United States Ex Rel. D'Agostino v. EV3, Inc.
802 F.3d 188
1st Cir.2015Background
- Relator Jeffrey D'Agostino filed a sealed qui tam FCA suit in 2010 against ev3, later amending the complaint multiple times and adding defendants. The U.S. declined to intervene in 2013 and the case was unsealed.
- Relator used his one Rule 15(a)(1) amendment as of course in February 2011, then obtained leave for second and third amended complaints in 2012 and 2013.
- In mid-2014 defendants filed timely motions to dismiss (arguing public-disclosure bar and Rule 9(b) failure). The district court entered a scheduling order under Rule 16(b) but the order did not set a pleading-amendment deadline.
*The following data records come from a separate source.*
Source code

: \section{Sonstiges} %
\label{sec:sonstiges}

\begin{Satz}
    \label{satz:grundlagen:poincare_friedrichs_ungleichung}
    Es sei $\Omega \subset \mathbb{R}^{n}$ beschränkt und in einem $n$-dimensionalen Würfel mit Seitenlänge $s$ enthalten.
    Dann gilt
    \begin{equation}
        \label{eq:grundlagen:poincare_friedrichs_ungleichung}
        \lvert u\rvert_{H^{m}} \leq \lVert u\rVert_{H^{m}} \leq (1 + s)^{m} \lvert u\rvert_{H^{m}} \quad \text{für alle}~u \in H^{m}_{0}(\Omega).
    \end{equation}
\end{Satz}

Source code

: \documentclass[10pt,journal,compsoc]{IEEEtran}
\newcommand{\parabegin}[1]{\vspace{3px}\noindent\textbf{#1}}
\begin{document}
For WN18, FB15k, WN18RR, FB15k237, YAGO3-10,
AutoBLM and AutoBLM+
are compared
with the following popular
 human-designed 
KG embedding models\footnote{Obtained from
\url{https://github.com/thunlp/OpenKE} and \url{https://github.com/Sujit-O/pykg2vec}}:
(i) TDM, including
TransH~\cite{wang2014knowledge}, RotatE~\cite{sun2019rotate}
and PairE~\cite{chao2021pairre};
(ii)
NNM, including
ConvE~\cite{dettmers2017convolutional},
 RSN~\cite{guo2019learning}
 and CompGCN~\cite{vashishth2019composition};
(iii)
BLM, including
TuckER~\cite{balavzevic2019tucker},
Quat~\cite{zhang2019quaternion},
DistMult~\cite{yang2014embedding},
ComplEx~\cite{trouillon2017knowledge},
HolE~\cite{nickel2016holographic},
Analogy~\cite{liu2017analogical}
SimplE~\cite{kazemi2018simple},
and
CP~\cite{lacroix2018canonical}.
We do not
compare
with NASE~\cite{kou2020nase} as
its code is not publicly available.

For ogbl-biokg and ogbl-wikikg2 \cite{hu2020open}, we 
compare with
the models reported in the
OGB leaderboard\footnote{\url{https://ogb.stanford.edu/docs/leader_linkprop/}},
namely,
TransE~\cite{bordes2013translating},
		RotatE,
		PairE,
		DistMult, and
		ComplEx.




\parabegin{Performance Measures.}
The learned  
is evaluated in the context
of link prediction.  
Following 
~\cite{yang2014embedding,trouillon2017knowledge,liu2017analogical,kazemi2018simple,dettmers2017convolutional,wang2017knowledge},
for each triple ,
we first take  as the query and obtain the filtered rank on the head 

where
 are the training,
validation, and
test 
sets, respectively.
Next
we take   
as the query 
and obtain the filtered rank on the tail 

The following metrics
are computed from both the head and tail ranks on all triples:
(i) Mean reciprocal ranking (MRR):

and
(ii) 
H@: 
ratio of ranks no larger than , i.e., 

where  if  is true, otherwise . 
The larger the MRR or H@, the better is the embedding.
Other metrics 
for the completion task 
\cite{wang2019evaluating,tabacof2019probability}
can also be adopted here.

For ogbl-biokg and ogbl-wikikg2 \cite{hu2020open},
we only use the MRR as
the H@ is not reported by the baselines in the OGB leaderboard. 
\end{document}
- Four days before the opposition deadline, relator filed a fourth amended complaint without seeking leave, asserting he had an absolute right under Rule 15(a)(1). Defendants moved to strike; the court treated the filing as a request for leave and applied Rule 16(b)’s good-cause standard, denying leave and striking the pleading.
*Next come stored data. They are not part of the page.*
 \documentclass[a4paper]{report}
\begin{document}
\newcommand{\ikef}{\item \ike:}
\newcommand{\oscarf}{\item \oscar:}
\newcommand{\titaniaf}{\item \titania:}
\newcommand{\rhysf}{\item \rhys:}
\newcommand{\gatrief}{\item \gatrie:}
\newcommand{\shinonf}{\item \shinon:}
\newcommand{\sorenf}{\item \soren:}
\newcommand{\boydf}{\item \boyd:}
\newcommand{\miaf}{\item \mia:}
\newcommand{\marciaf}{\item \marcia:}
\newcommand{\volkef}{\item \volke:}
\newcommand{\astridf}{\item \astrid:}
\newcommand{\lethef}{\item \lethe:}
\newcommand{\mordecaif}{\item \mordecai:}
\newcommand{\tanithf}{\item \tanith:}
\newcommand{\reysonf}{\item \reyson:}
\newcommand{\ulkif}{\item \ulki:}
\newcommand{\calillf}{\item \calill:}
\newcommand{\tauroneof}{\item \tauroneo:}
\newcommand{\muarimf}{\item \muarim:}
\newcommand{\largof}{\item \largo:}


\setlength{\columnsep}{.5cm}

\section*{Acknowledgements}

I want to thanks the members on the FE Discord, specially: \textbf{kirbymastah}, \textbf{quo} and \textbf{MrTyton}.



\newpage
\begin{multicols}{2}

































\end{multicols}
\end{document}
- The district court then dismissed the complaint with prejudice on jurisdictional and Rule 9(b)/failure-to-state-a-claim grounds but did not rule on the relator’s conditional request to amend.
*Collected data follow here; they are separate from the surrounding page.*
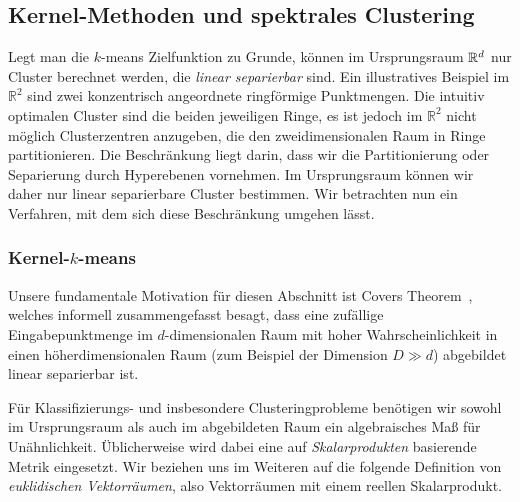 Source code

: \subsection{Kernel-Methoden und spektrales Clustering}
\label{subsection:basics:kernel-spectral}

Legt man die $k$-means Zielfunktion zu Grunde, können im Ursprungsraum $\mathbb{R}^{d}$ nur Cluster berechnet werden, die \emph{linear
separierbar} sind. Ein illustratives Beispiel im $\mathbb{R}^2$ sind zwei konzentrisch angeordnete ringförmige Punktmengen.
Die intuitiv optimalen Cluster sind die beiden jeweiligen Ringe, es ist jedoch im $\mathbb{R}^2$ nicht
möglich Clusterzentren anzugeben, die den zweidimensionalen Raum in Ringe partitionieren. Die Beschränkung liegt darin, dass
wir die Partitionierung oder Separierung durch Hyperebenen vornehmen. Im Ursprungsraum können wir daher nur linear separierbare
Cluster bestimmen. Wir betrachten nun ein Verfahren, mit dem sich diese Beschränkung umgehen lässt.

\subsubsection{Kernel-\texorpdfstring{$k$}{k}-means}

Unsere fundamentale Motivation für diesen Abschnitt ist Covers Theorem~\cite{Cover65}, welches informell zusammengefasst besagt,
dass eine zufällige Eingabepunktmenge im $d$-dimensionalen Raum mit hoher Wahrscheinlichkeit in einen höherdimensionalen
Raum (zum Beispiel der Dimension $D \gg d$) abgebildet linear separierbar ist.

Für Klassifizierungs- und insbesondere Clusteringprobleme benötigen wir sowohl im Ursprungsraum als auch im abgebildeten Raum
ein algebraisches Maß für Unähnlichkeit. Üblicherweise wird dabei eine auf \emph{Skalarprodukten} basierende Metrik eingesetzt.
Wir beziehen uns im Weiteren auf die folgende Definition von \emph{euklidischen Vektorräumen}, also Vektorräumen mit einem
reellen Skalarprodukt.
- On appeal the First Circuit rejected relator’s novel reading of Rule 15(a)(1) (one amendment only), held the district court erred by applying Rule 16(b) without a scheduling-order amendment deadline, vacated the dismissal, and remanded for reconsideration under Rule 15(a).
Issues
| Issue | Plaintiff's Argument | Defendant's Argument | Held |
|---|---|---|---|
| Whether Rule 15(a)(1) permits repeated amendments as of course after each responsive pleading | D'Agostino argued the 2009 Rule 15 changes allow a new 21‑day amendment window after each responsive pleading, effectively renewing the as‑of‑course right | Defendants argued the one‑time as‑of‑course amendment remains intact and was already used in 2011 | Court held Rule 15(a)(1) still permits only one amendment as of course; relator had exhausted it in 2011 |
| Whether the district court should have applied Rule 16(b)’s good‑cause standard to deny leave to amend where the scheduling order contained no amendment deadline | D'Agostino argued Rule 15(a) (leave freely given) governed and the court erred by using Rule 16(b) absent a deadline | Defendants argued the court reasonably applied an elevated standard to preserve its briefing schedule and prevent prejudice | Court held application of Rule 16(b) was error because the scheduling order set no deadline for amending pleadings; Rule 15(a) applies absent a Rule 16 deadline |
| Whether the district court’s erroneous standard requires remand or is harmless | N/A (relator sought remand) | Defendants implied denial was justified by prejudice or case posture so remand unnecessary | Court held remand required because the district court made no Rule 15(a) findings and it was not certain a different standard would produce the same result |
| Whether appellate court should reach the merits of dismissal (public‑disclosure, Rule 9(b), failure to state a claim) | Argued merits errors below | Defendants defended district court’s dismissal reasoning | Court declined to decide the merits, remanding so district court can reconsider amendment request under the correct standard first |
Key Cases Cited
- Nikitine v. Wilmington Trust Co., 715 F.3d 388 (1st Cir.) (standard of review for denial of leave to amend)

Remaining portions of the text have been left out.